_WHAT THE TASK REQUIRES_. In the entries below, identify every line with the string "direction" and copy it.

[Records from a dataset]
►

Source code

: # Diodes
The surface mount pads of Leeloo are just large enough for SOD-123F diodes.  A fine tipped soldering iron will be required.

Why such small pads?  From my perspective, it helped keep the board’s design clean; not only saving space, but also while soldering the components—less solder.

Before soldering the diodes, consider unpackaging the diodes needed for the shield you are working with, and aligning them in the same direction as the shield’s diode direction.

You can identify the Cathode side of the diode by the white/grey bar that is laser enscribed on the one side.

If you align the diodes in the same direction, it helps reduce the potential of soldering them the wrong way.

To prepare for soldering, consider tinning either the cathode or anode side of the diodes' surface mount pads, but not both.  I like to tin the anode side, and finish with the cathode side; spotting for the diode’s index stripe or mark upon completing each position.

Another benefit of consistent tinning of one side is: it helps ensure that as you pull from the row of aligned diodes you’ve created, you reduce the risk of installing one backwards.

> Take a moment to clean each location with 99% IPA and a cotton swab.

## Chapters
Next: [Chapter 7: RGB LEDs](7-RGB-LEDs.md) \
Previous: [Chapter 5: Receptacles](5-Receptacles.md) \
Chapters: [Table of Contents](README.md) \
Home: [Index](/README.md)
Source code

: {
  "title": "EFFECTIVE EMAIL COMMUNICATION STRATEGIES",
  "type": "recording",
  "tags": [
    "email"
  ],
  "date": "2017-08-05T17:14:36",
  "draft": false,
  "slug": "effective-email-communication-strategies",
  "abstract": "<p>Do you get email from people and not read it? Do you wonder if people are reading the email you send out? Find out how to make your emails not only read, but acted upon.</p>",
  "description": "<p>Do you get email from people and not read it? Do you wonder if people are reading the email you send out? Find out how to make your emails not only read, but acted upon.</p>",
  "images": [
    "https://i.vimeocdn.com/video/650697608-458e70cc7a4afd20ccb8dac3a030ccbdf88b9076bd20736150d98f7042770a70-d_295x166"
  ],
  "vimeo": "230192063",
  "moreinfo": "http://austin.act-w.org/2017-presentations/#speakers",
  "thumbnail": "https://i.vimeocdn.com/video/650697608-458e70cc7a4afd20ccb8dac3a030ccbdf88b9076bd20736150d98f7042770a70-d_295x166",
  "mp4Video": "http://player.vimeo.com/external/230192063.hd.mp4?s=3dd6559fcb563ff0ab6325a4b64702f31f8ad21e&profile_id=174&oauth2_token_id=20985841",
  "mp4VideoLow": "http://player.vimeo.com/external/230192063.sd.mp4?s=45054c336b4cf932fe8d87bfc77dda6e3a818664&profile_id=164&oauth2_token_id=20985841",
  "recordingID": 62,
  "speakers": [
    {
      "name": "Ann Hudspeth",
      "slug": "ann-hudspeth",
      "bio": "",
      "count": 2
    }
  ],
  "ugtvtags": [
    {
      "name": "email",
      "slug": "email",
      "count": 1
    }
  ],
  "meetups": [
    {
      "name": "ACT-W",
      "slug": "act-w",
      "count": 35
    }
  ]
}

◄

_RESULT OF THIS EXERCISE_.
Before soldering the diodes, consider unpackaging the diodes needed for the shield you are working with, and aligning them in the same direction as the shield’s diode direction.
If you align the diodes in the same direction, it helps reduce the potential of soldering them the wrong way.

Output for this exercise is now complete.